Car penser la Suisse en termes de régions linguistiques, c’est, d’une part, ignorer l’histoire de notre pays, faute majeure pour un parti se voulant patriote, et, d’autre part, c’est intégrer dans la Constitution fédérale un concept issu de la démocratie européenne, c’est-à-dire, au fond, révolutionnaire! La Suisse historique était totalement germanophone, il ne faut pas l’oublier, car les seuls espaces où se parlait une autre langue étaient soit des pays alliés, comme Genève ou Neuchâtel, soit des pays sujets, comme le Bas-Valais, le Tessin ou le Pays de Vaud. La Suisse s’est construite sur la notion d’Etats souverains et, pour s’y intégrer, Fribourg changea de langue! Certes, il ne s’agit nullement de restaurer cet état au sein de la Confédération, mais y introduire la notion de régions linguistiques substituée à celle d’Etats cantonaux relève entièrement d’une phraséologie et d’une pensée de source révolutionnaire. C’est donc faire un pas vers l’esprit de l’Union européenne. Le danger est trop grand pour qu'on ne l'évoque pas.

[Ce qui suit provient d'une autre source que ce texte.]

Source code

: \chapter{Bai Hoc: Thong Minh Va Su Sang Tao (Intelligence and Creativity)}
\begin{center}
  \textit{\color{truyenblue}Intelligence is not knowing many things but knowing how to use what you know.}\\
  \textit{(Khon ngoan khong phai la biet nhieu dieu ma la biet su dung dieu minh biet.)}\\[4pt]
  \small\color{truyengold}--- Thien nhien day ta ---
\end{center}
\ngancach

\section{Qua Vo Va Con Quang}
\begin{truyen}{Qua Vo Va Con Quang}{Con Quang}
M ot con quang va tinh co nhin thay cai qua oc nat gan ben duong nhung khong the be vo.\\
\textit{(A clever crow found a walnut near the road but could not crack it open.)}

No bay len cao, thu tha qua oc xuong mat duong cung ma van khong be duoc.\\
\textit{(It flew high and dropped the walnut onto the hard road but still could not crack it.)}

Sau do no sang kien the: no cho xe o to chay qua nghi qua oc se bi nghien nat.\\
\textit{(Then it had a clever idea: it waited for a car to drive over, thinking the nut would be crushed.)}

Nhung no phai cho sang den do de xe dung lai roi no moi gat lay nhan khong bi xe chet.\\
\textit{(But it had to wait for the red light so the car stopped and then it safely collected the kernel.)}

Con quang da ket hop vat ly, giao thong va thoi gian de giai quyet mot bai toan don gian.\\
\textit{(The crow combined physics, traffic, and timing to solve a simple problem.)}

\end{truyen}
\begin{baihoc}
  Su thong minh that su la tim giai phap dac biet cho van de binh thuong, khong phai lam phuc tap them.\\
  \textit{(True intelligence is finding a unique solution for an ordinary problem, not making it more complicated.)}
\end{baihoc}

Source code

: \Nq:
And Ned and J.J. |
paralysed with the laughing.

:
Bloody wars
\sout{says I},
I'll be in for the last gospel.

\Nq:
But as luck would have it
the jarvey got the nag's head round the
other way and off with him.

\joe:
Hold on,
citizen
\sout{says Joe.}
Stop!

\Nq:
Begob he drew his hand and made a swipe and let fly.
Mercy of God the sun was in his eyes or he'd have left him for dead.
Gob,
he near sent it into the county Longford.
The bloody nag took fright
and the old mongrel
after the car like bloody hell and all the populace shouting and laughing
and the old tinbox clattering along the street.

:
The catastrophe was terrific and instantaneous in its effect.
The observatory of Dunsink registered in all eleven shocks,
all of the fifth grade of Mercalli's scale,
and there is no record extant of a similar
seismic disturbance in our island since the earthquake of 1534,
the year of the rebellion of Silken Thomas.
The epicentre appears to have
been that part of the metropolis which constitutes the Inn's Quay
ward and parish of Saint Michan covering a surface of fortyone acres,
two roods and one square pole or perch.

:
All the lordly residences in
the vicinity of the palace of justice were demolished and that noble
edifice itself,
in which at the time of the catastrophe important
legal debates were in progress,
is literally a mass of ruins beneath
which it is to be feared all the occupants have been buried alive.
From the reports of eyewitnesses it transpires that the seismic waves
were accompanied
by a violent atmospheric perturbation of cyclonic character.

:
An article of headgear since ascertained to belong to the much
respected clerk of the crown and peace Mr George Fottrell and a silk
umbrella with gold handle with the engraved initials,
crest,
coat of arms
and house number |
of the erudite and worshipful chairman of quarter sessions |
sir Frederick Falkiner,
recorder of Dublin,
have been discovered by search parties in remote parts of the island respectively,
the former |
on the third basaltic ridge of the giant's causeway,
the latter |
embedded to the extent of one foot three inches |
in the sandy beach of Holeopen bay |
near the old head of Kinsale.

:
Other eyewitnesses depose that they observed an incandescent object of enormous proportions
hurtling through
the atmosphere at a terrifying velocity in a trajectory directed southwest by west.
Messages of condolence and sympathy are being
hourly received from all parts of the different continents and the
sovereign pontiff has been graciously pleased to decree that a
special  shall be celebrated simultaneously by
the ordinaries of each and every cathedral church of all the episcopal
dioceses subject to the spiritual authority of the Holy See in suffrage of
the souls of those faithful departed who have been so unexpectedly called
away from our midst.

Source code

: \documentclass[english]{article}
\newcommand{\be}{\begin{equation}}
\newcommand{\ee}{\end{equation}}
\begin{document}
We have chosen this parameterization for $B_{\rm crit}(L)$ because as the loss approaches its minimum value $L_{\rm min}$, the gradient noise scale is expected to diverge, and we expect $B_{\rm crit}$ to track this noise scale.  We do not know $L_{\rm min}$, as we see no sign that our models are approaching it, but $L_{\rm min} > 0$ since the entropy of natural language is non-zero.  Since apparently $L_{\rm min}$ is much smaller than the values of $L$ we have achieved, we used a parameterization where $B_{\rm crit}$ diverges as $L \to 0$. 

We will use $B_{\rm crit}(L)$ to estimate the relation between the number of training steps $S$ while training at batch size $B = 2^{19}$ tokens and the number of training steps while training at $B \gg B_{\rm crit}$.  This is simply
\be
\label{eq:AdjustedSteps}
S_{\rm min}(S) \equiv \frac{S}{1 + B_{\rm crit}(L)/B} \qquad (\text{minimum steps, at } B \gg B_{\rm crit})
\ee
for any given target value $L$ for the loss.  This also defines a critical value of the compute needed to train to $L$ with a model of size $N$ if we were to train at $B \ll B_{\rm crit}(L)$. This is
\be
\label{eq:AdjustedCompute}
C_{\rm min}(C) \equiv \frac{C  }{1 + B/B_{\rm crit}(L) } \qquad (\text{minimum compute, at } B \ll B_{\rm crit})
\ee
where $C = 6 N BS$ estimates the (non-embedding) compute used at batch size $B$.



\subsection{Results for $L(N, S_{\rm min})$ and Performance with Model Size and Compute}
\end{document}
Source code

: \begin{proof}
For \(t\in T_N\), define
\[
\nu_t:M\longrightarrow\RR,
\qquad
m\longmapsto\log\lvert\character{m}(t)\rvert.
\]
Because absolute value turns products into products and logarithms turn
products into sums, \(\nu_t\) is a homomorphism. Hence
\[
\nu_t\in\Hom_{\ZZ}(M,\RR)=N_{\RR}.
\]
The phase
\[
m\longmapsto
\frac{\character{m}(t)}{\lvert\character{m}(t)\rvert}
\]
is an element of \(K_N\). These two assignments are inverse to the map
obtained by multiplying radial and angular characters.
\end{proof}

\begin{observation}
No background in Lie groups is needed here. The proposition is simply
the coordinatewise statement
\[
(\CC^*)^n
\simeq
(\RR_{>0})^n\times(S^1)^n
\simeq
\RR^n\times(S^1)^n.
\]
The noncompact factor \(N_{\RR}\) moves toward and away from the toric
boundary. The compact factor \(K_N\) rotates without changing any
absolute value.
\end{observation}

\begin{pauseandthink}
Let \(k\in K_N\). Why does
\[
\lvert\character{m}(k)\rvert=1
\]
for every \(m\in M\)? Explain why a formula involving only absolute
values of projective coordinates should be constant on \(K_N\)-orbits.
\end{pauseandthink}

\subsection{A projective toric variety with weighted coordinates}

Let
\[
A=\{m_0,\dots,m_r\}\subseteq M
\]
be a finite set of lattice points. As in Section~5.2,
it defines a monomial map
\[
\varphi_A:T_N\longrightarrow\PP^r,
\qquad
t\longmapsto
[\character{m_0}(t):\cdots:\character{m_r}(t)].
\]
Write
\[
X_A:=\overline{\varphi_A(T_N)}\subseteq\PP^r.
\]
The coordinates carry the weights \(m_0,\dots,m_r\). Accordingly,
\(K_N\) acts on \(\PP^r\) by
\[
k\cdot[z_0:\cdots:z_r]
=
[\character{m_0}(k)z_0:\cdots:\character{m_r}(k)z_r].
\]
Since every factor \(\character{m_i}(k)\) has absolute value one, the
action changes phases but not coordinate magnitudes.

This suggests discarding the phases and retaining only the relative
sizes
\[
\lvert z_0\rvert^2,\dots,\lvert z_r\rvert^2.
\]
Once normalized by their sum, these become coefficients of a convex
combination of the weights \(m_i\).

Deuxième argument:  l’élection par le peuple d’un chef d’Etat s’apparente, dans une nation, au plébiscite républicain français. Elle est donc aussi d’inspiration révolutionnaire ou bonapartiste. Elle est donc une forme cachée d’intégration à ce que l’esprit de l’Union européenne a de plus hostile envers nous. Or la caractéristique des Etats suisses, les cantons, c’est, historiquement, le rejet de toute forme de monarchie. La Suisse s’est bâtie sciemment en marge et en dehors des monarchies européennes. Nous n'avons aucune raison d’en admettre le succédané plébiscitaire. Ce qui caractérise le pouvoir politique suisse à son plus haut niveau, tant sur le plan fédéral que cantonal, c’est la collégialité. Or ce principe n’est viable que par des formes préalables de sélection et d’équilibres au sein des classes puis des formations politiques agissant dans le cadre de collèges ou d’assemblées restreintes, au moins au niveau fédéral. Le mode actuel d’élection du Conseil fédéral respecte ce principe typiquement suisse et son  ancrage profondément inscrit dans notre passé institutionnel.

Ma conclusion sera donc celle-ci:  l’UDC a son rôle à jouer dans la défense de la démocratie directe en Suisse, car c’est elle qui entrave le mieux les opérations de trahison menées de manière voilée et hypocrite par la classe politique dans son ensemble sous la pression des instances européennes, notamment en matière fiscale. L'élection du Conseil fédéral par le peuple suisse aggraverait la pression européenne sur notre personnel politique, qui subirait des attaques frontales stigmatisant, par pur intérêt et motivation idéologiques, 1’«extrémisme de droite», la «xénophobie» ou «le repli identitaire». Nous n'avons pas besoin de donner cette fausse munition à l’Union européenne. La résistance contre le totalitarisme de cet ensemble qui n’est même pas un Etat mais qu’un ex-dissident russe, Vladimir Boukovski, nommait carrément «l’EURSS», trouve son maximum d’efficacité par la défense de notre démocratie directe telle qu'en l’état.